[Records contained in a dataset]
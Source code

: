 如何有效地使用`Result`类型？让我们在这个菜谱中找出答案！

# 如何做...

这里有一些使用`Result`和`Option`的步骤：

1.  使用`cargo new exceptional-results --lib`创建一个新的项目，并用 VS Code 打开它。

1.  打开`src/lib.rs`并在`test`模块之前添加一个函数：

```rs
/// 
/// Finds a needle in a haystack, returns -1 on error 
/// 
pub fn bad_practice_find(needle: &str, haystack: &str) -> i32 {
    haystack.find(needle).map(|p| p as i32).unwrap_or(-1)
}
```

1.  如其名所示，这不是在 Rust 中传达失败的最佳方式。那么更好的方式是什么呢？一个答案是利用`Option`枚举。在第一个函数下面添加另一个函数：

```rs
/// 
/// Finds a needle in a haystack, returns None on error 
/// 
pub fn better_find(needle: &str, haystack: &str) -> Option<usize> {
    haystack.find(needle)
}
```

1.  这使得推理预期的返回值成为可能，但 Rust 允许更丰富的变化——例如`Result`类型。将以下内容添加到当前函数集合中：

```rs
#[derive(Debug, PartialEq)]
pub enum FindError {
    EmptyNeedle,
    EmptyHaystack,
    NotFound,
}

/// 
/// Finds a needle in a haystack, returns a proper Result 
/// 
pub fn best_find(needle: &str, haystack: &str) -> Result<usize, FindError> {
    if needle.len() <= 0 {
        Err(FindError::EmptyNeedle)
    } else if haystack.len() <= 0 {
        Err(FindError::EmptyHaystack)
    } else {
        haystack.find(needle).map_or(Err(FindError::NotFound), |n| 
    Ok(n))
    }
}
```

Task objective » Show all lines from the records above where the word "usize" occurs.

Exercise answer »
pub fn better_find(needle: &str, haystack: &str) -> Option<usize> {
pub fn best_find(needle: &str, haystack: &str) -> Result<usize, FindError> {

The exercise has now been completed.